The party of Donald Trump, Paul Ryan and Mitch McConnell has abandoned the legacy of Abraham Lincoln, who championed the Homestead Act and land-grant colleges; Teddy Roosevelt, who protected vast tracts of nature on behalf of future generations; and Dwight Eisenhower, who pushed for student loans and the Interstate Highway System.
The heirs to Honest Abe, TR and Ike seem to believe in only one thing: throwing vast quantities of money at the already wealthy. And they have the nerve to pretend that they aren't really trying to further enrich the moneyed classes. They claim that comforting the comfortable will someday, really and truly, help working people by creating jobs and economic growth.
They pretend a lot of other things, too. They say their goal is to "simplify" the tax system, so they reduce the number of individual income tax brackets to three. Isn't it funny that in their "simplification" the tax rate for the richest among us (people earning over $418,400 a year) drops from 39.6 percent to 35 percent, but the tax rate for the poorest (those earning less than $9,325 a year) actually goes up, from 10 percent to 12 percent?
The GOP apparently believes that taxing the poor is part of the recipe for growth. Now there is an innovative idea.
The Republicans claim that this tax increase will be offset by other provisions. But there is no way to know exactly how their tax scheme would work because they have still not put out a full plan. All they have offered is a sketch.
For eight months, Republicans told us repeatedly that they would enact a tax bill.

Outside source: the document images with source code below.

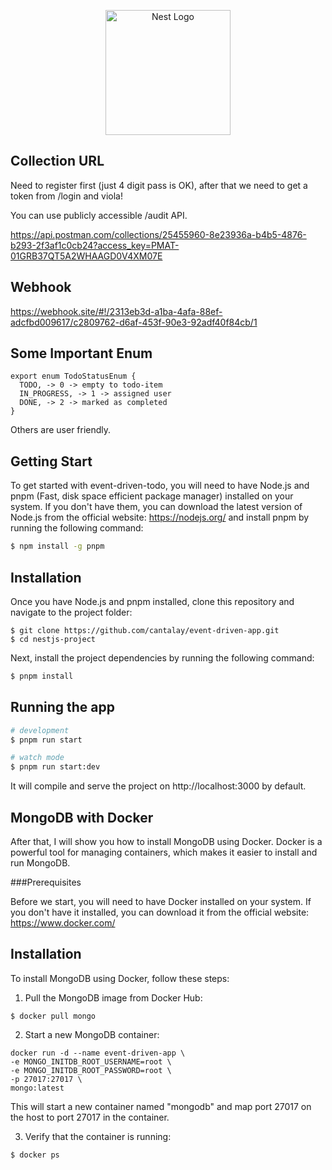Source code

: <p align="center">
  <a href="http://nestjs.com/" target="blank"><img src="https://nestjs.com/img/logo-small.svg" width="200" alt="Nest Logo" /></a>
</p>


## Collection URL
Need to register first (just 4 digit pass is OK), after that we need to get a token from /login and viola!

You can use publicly accessible /audit API.

https://api.postman.com/collections/25455960-8e23936a-b4b5-4876-b293-2f3af1c0cb24?access_key=PMAT-01GRB37QT5A2WHAAGD0V4XM07E

## Webhook
https://webhook.site/#!/2313eb3d-a1ba-4afa-88ef-adcfbd009617/c2809762-d6af-453f-90e3-92adf40f84cb/1

## Some Important Enum
```
export enum TodoStatusEnum {
  TODO, -> 0 -> empty to todo-item
  IN_PROGRESS, -> 1 -> assigned user
  DONE, -> 2 -> marked as completed
}
```
Others are user friendly.

## Getting Start

To get started with event-driven-todo, you will need to have Node.js and pnpm (Fast, disk space efficient package manager) installed on your system. If you don't have them, you can download the latest version of Node.js from the official website: https://nodejs.org/ and install pnpm by running the following command:
```bash
$ npm install -g pnpm
```
## Installation
Once you have Node.js and pnpm installed, clone this repository and navigate to the project folder:
```
$ git clone https://github.com/cantalay/event-driven-app.git
$ cd nestjs-project
```
Next, install the project dependencies by running the following command:
```bash
$ pnpm install
```

## Running the app

```bash
# development
$ pnpm run start

# watch mode
$ pnpm run start:dev
```
It will compile and serve the project on http://localhost:3000 by default.







## MongoDB with Docker

After that, I will show you how to install MongoDB using Docker. Docker is a powerful tool for managing containers, which makes it easier to install and run MongoDB.

###Prerequisites

Before we start, you will need to have Docker installed on your system. If you don't have it installed, you can download it from the official website: https://www.docker.com/

## Installation
To install MongoDB using Docker, follow these steps:

1. Pull the MongoDB image from Docker Hub:

```
$ docker pull mongo
```
2. Start a new MongoDB container:

```
docker run -d --name event-driven-app \
-e MONGO_INITDB_ROOT_USERNAME=root \
-e MONGO_INITDB_ROOT_PASSWORD=root \
-p 27017:27017 \
mongo:latest
```
This will start a new container named "mongodb" and map port 27017 on the host to port 27017 in the container.

3. Verify that the container is running:
```
$ docker ps
```
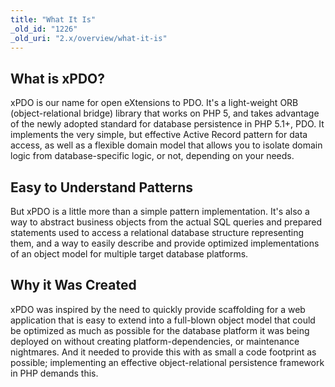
 ```yaml
---
title: "What It Is"
_old_id: "1226"
_old_uri: "2.x/overview/what-it-is"
---
```


## What is xPDO?

xPDO is our name for open eXtensions to PDO. It's a light-weight ORB (object-relational bridge) library that works on PHP 5, and takes advantage of the newly adopted standard for database persistence in PHP 5.1+, PDO. It implements the very simple, but effective Active Record pattern for data access, as well as a flexible domain model that allows you to isolate domain logic from database-specific logic, or not, depending on your needs.

## Easy to Understand Patterns

But xPDO is a little more than a simple pattern implementation. It's also a way to abstract business objects from the actual SQL queries and prepared statements used to access a relational database structure representing them, and a way to easily describe and provide optimized implementations of an object model for multiple target database platforms.

## Why it Was Created

xPDO was inspired by the need to quickly provide scaffolding for a web application that is easy to extend into a full-blown object model that could be optimized as much as possible for the database platform it was being deployed on without creating platform-dependencies, or maintenance nightmares. And it needed to provide this with as small a code footprint as possible; implementing an effective object-relational persistence framework in PHP demands this.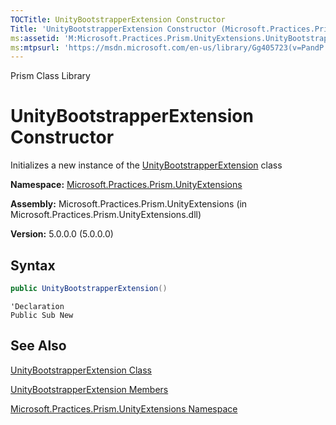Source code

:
 ```yaml
---
TOCTitle: UnityBootstrapperExtension Constructor
Title: 'UnityBootstrapperExtension Constructor (Microsoft.Practices.Prism.UnityExtensions)'
ms:assetid: 'M:Microsoft.Practices.Prism.UnityExtensions.UnityBootstrapperExtension.\#ctor'
ms:mtpsurl: 'https://msdn.microsoft.com/en-us/library/Gg405723(v=PandP.50)'
---
```


Prism Class Library

UnityBootstrapperExtension Constructor
======================================

Initializes a new instance of the [UnityBootstrapperExtension](https://msdn.microsoft.com/en-us/library/microsoft.practices.prism.unityextensions.unitybootstrapperextension(v=pandp.50)) class

**Namespace:** [Microsoft.Practices.Prism.UnityExtensions](https://msdn.microsoft.com/en-us/library/microsoft.practices.prism.unityextensions(v=pandp.50))

**Assembly:** Microsoft.Practices.Prism.UnityExtensions (in Microsoft.Practices.Prism.UnityExtensions.dll)

**Version:** 5.0.0.0 (5.0.0.0)


## Syntax


```C#
public UnityBootstrapperExtension()
```
```VB
'Declaration
Public Sub New
```

See Also
--------


[UnityBootstrapperExtension Class](https://msdn.microsoft.com/en-us/library/microsoft.practices.prism.unityextensions.unitybootstrapperextension(v=pandp.50))

[UnityBootstrapperExtension Members](https://msdn.microsoft.com/en-us/library/microsoft.practices.prism.unityextensions.unitybootstrapperextension_members(v=pandp.50))

[Microsoft.Practices.Prism.UnityExtensions Namespace](https://msdn.microsoft.com/en-us/library/microsoft.practices.prism.unityextensions(v=pandp.50))
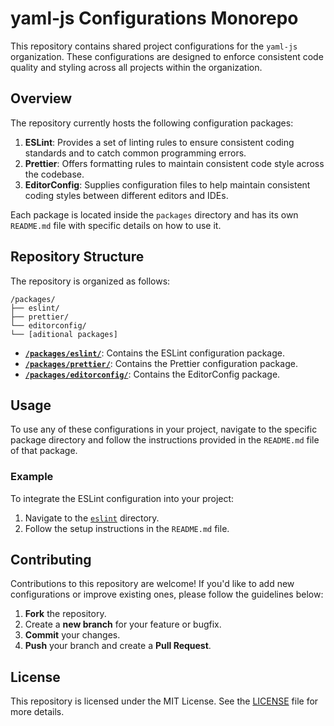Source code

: # yaml-js Configurations Monorepo

This repository contains shared project configurations for the `yaml-js` organization. These configurations are designed to enforce consistent code quality and styling across all projects within the organization.

## Overview

The repository currently hosts the following configuration packages:

1. **ESLint**: Provides a set of linting rules to ensure consistent coding standards and to catch common programming errors.
2. **Prettier**: Offers formatting rules to maintain consistent code style across the codebase.
3. **EditorConfig**: Supplies configuration files to help maintain consistent coding styles between different editors and IDEs.

Each package is located inside the `packages` directory and has its own `README.md` file with specific details on how to use it.

## Repository Structure

The repository is organized as follows:
```
/packages/
├── eslint/
├── prettier/
└── editorconfig/
└── [aditional packages]
```

- **[`/packages/eslint/`](./packages/eslint)**: Contains the ESLint configuration package.
- **[`/packages/prettier/`](./packages/prettier)**: Contains the Prettier configuration package.
- **[`/packages/editorconfig/`](./packages/editorconfig)**: Contains the EditorConfig package.

## Usage

To use any of these configurations in your project, navigate to the specific package directory and follow the instructions provided in the `README.md` file of that package.

### Example

To integrate the ESLint configuration into your project:

1. Navigate to the [`eslint`](./packages/eslint) directory.
2. Follow the setup instructions in the `README.md` file.

## Contributing

Contributions to this repository are welcome! If you'd like to add new configurations or improve existing ones, please follow the guidelines below:

1. **Fork** the repository.
2. Create a **new branch** for your feature or bugfix.
3. **Commit** your changes.
4. **Push** your branch and create a **Pull Request**.

## License

This repository is licensed under the MIT License. See the [LICENSE](./LICENSE) file for more details.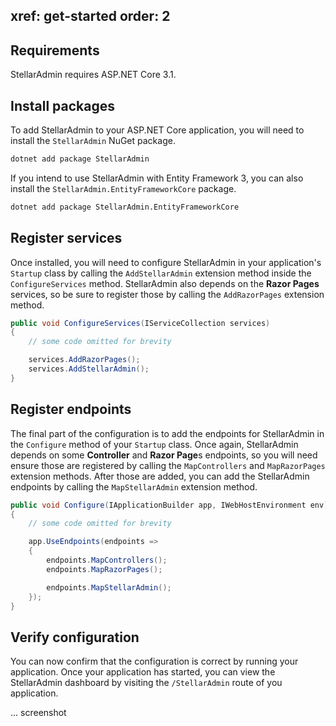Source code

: xref: get-started
order: 2
---

## Requirements

StellarAdmin requires ASP.NET Core 3.1.

## Install packages

To add StellarAdmin to your ASP.NET Core application, you will need to install the `StellarAdmin` NuGet package.

```bash
dotnet add package StellarAdmin
```

If you intend to use StellarAdmin with Entity Framework 3, you can also install the `StellarAdmin.EntityFrameworkCore` package.

```bash
dotnet add package StellarAdmin.EntityFrameworkCore
```

## Register services

Once installed, you will need to configure StellarAdmin in your application's `Startup` class by calling the `AddStellarAdmin` extension method inside the `ConfigureServices` method. StellarAdmin also depends on the **Razor Pages** services, so be sure to register those by calling the `AddRazorPages` extension method.

```cs
public void ConfigureServices(IServiceCollection services)
{
    // some code omitted for brevity

    services.AddRazorPages();
    services.AddStellarAdmin();
}
```

## Register endpoints

The final part of the configuration is to add the endpoints for StellarAdmin in the `Configure` method of your `Startup` class. Once again, StellarAdmin depends on some **Controller** and **Razor Page**s endpoints, so you will need ensure those are registered by calling the `MapControllers` and `MapRazorPages` extension methods. After those are added, you can add the StellarAdmin endpoints by calling the `MapStellarAdmin` extension method.

```cs
public void Configure(IApplicationBuilder app, IWebHostEnvironment env)
{
    // some code omitted for brevity

    app.UseEndpoints(endpoints =>
    {
        endpoints.MapControllers();
        endpoints.MapRazorPages();

        endpoints.MapStellarAdmin();
    });
}
```

## Verify configuration

You can now confirm that the configuration is correct by running your application. Once your application has started, you can view the StellarAdmin dashboard by visiting the `/StellarAdmin` route of you application.

... screenshot
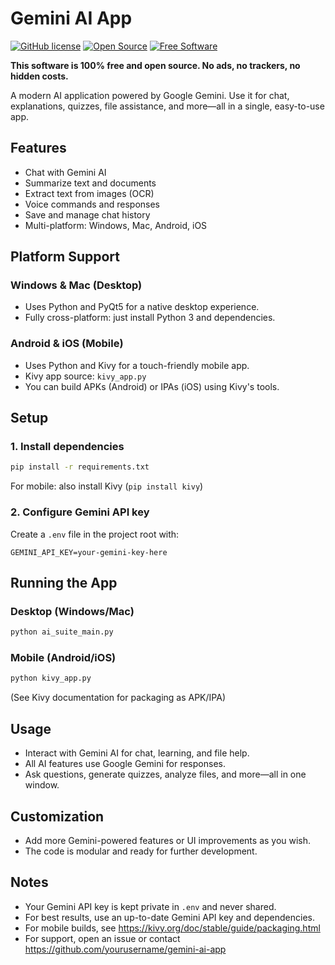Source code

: # Gemini AI App

[![GitHub license](https://img.shields.io/badge/license-MIT-green.svg)](LICENSE)
[![Open Source](https://badges.frapsoft.com/os/v1/open-source.svg?v=103)](https://github.com/yourusername/gemini-ai-app)
[![Free Software](https://img.shields.io/badge/free-100%25-brightgreen.svg)](https://github.com/yourusername/gemini-ai-app)

**This software is 100% free and open source. No ads, no trackers, no hidden costs.**


A modern AI application powered by Google Gemini. Use it for chat, explanations, quizzes, file assistance, and more—all in a single, easy-to-use app.

## Features

- Chat with Gemini AI
- Summarize text and documents
- Extract text from images (OCR)
- Voice commands and responses
- Save and manage chat history
- Multi-platform: Windows, Mac, Android, iOS

## Platform Support

### Windows & Mac (Desktop)

- Uses Python and PyQt5 for a native desktop experience.
- Fully cross-platform: just install Python 3 and dependencies.

### Android & iOS (Mobile)

- Uses Python and Kivy for a touch-friendly mobile app.
- Kivy app source: `kivy_app.py`
- You can build APKs (Android) or IPAs (iOS) using Kivy's tools.

## Setup

### 1. Install dependencies

```sh
pip install -r requirements.txt
```

For mobile: also install Kivy (`pip install kivy`)

### 2. Configure Gemini API key

Create a `.env` file in the project root with:

```env
GEMINI_API_KEY=your-gemini-key-here
```

## Running the App

### Desktop (Windows/Mac)

```sh
python ai_suite_main.py
```

### Mobile (Android/iOS)

```sh
python kivy_app.py
```

(See Kivy documentation for packaging as APK/IPA)

## Usage

- Interact with Gemini AI for chat, learning, and file help.
- All AI features use Google Gemini for responses.
- Ask questions, generate quizzes, analyze files, and more—all in one window.

## Customization

- Add more Gemini-powered features or UI improvements as you wish.
- The code is modular and ready for further development.

## Notes

- Your Gemini API key is kept private in `.env` and never shared.
- For best results, use an up-to-date Gemini API key and dependencies.
- For mobile builds, see <https://kivy.org/doc/stable/guide/packaging.html>
- For support, open an issue or contact <https://github.com/yourusername/gemini-ai-app>
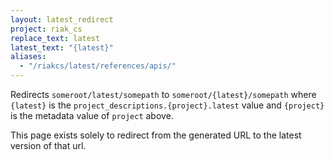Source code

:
 ```yaml
---
layout: latest_redirect
project: riak_cs
replace_text: latest
latest_text: "{latest}"
aliases:
  - "/riakcs/latest/references/apis/"
---
```


Redirects `someroot/latest/somepath` to `someroot/{latest}/somepath` 
where `{latest}` is the `project_descriptions.{project}.latest` value
and `{project}` is the metadata value of `project` above.

This page exists solely to redirect from the generated URL to the latest version of
that url.



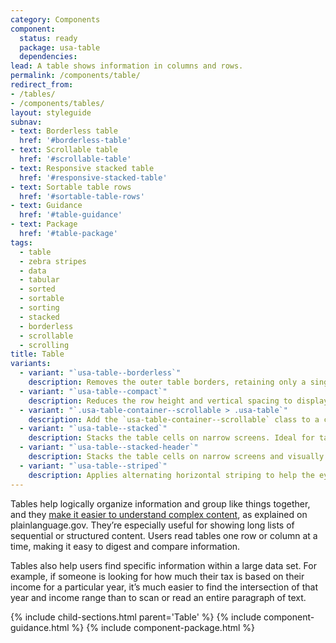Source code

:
 ```yaml
---
category: Components
component:
  status: ready
  package: usa-table
  dependencies:
lead: A table shows information in columns and rows.
permalink: /components/table/
redirect_from:
- /tables/
- /components/tables/
layout: styleguide
subnav:
- text: Borderless table
  href: '#borderless-table'
- text: Scrollable table
  href: '#scrollable-table'
- text: Responsive stacked table
  href: '#responsive-stacked-table'
- text: Sortable table rows
  href: '#sortable-table-rows'
- text: Guidance
  href: '#table-guidance'
- text: Package
  href: '#table-package'
tags:
  - table
  - zebra stripes
  - data
  - tabular
  - sorted
  - sortable
  - sorting
  - stacked
  - borderless
  - scrollable
  - scrolling
title: Table
variants:
  - variant: "`usa-table--borderless`"
    description: Removes the outer table borders, retaining only a single bottom border on each row. Best for tables with more text than numbers.
  - variant: "`usa-table--compact`"
    description: Reduces the row height and vertical spacing to display more table rows within a limited space. Should only be used with dense, numerical data, not text content. Pairs well with scrollable and striped variants, but is not suitable for use with stacked variants.
  - variant: "`.usa-table-container--scrollable > .usa-table`"
    description: Add the `usa-table-container--scrollable` class to a container around any `usa-table` to apply a horizontal scrollbar if the columns exceed the available width. Ideal for dense tables with many columns.
  - variant: "`usa-table--stacked`"
    description: Stacks the table cells on narrow screens. Ideal for tables that contain more text information than numerical data. If you use this variant, you must ensure there is a data-label attribute on each cell of the table that matches the column header.
  - variant: "`usa-table--stacked-header`"
    description: Stacks the table cells on narrow screens and visually promotes the first cell of every row into a “header” for that group. Preferred for directories and other lists where the first cell of every row is a name. If you use this variant, you must ensure there is a data-label attribute on each cell of the table that matches the column header.
  - variant: "`usa-table--striped`"
    description: Applies alternating horizontal striping to help the eye track across table rows. Pairs well with the scrollable variant for tables with many columns.
---
```

Tables help logically organize information and group like things together, and they [make it easier to understand complex content](https://www.plainlanguage.gov/guidelines/design/use-tables-to-make-complex-material-easier-to-understand/), as explained on plainlanguage.gov. They’re especially useful for showing long lists of sequential or structured content. Users read tables one row or column at a time, making it easy to digest and compare information.

Tables also help users find specific information within a large data set. For example, if someone is looking for how much their tax is based on their income for a particular year, it’s much easier to find the intersection of that year and income range than to scan or read an entire paragraph of text.

{% include child-sections.html parent='Table' %}
{% include component-guidance.html %}
{% include component-package.html %}
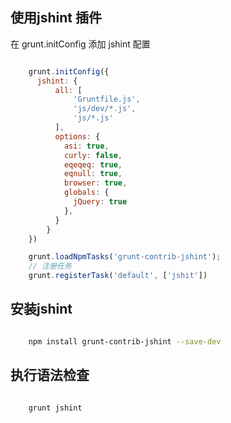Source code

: 使用jshint 插件
----------------

在 grunt.initConfig 添加 jshint 配置


```javascript

    grunt.initConfig({
      jshint: {
          all: [
              'Gruntfile.js',
              'js/dev/*.js',
              'js/*.js'
          ],
          options: {
            asi: true,
            curly: false,
            eqeqeq: true,
            eqnull: true,
            browser: true,
            globals: {
              jQuery: true
            },
          }
        }
    })

    grunt.loadNpmTasks('grunt-contrib-jshint');
    // 注册任务
    grunt.registerTask('default', ['jshit'])
```


安装jshint
-----------------

```sh

    npm install grunt-contrib-jshint --save-dev 

```


执行语法检查
------------------


```sh

    grunt jshint

```

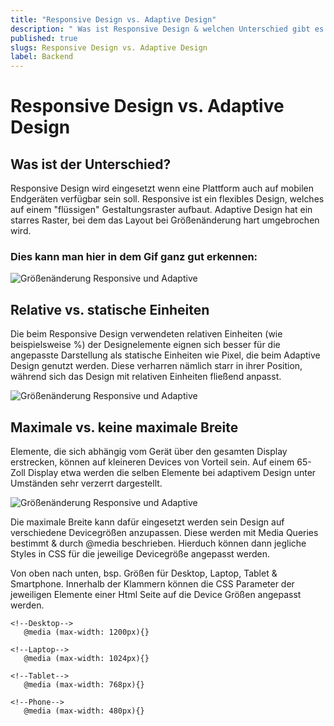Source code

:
 ```yaml
---
title: "Responsive Design vs. Adaptive Design"
description: " Was ist Responsive Design & welchen Unterschied gibt es zum Adaptive Design?"
published: true
slugs: Responsive Design vs. Adaptive Design
label: Backend
---
```


# Responsive Design vs. Adaptive Design

## Was ist der Unterschied?

Responsive Design wird eingesetzt wenn eine Plattform auch auf mobilen Endgeräten verfügbar sein soll. Responsive ist ein flexibles Design, welches auf einem "flüssigen" Gestaltungsraster aufbaut. Adaptive Design hat ein starres Raster, bei dem das Layout bei Größenänderung hart umgebrochen wird.

### Dies kann man hier in dem Gif ganz gut erkennen:

![Größenänderung Responsive und Adaptive](assets/bilder/01_responsive-design-vs.-adaptive-design/1.gif)

## Relative vs. statische Einheiten

Die beim Responsive Design verwendeten relativen Einheiten (wie beispielsweise %) der Designelemente eignen sich besser für die angepasste Darstellung als statische Einheiten wie Pixel, die beim Adaptive Design genutzt werden. Diese verharren nämlich starr in ihrer Position, während sich das Design mit relativen Einheiten fließend anpasst.

![Größenänderung Responsive und Adaptive](assets/bilder/01_responsive-design-vs.-adaptive-design/2.gif)

## Maximale vs. keine maximale Breite

Elemente, die sich abhängig vom Gerät über den gesamten Display erstrecken, können auf kleineren Devices von Vorteil sein. Auf einem 65-Zoll Display etwa werden die selben Elemente bei adaptivem Design unter Umständen sehr verzerrt dargestellt.

![Größenänderung Responsive und Adaptive](assets/bilder/01_responsive-design-vs.-adaptive-design/3.gif)

Die maximale Breite kann dafür eingesetzt werden sein Design auf verschiedene Devicegrößen anzupassen. Diese werden mit Media Queries bestimmt & durch @media beschrieben. Hierduch können dann jegliche Styles in CSS für die jeweilige Devicegröße angepasst werden.

Von oben nach unten, bsp. Größen für Desktop, Laptop, Tablet & Smartphone. Innerhalb der Klammern können die CSS Parameter der jeweiligen Elemente einer Html Seite auf die Device Größen angepasst werden.

```
<!--Desktop-->
   @media (max-width: 1200px){}

<!--Laptop-->
   @media (max-width: 1024px){}

<!--Tablet-->
   @media (max-width: 768px){}

<!--Phone-->
   @media (max-width: 480px){}
```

Yet, they still can't show us the whole thing.
In fact, for a large swath of the middle and upper-middle class, this is not a tax cut at all, but a tax increase. Using the details available, the Tax Policy Center concluded that nearly a third of taxpayers with incomes between $50,000 and $150,000 would see their taxes go up, as would a majority of those making between $150,000 and $300,000.
There is much that is very bad here, but perhaps the most insidious aspect of the bill is the part that might be called the Punish Our Opponents Tax Act of 2017.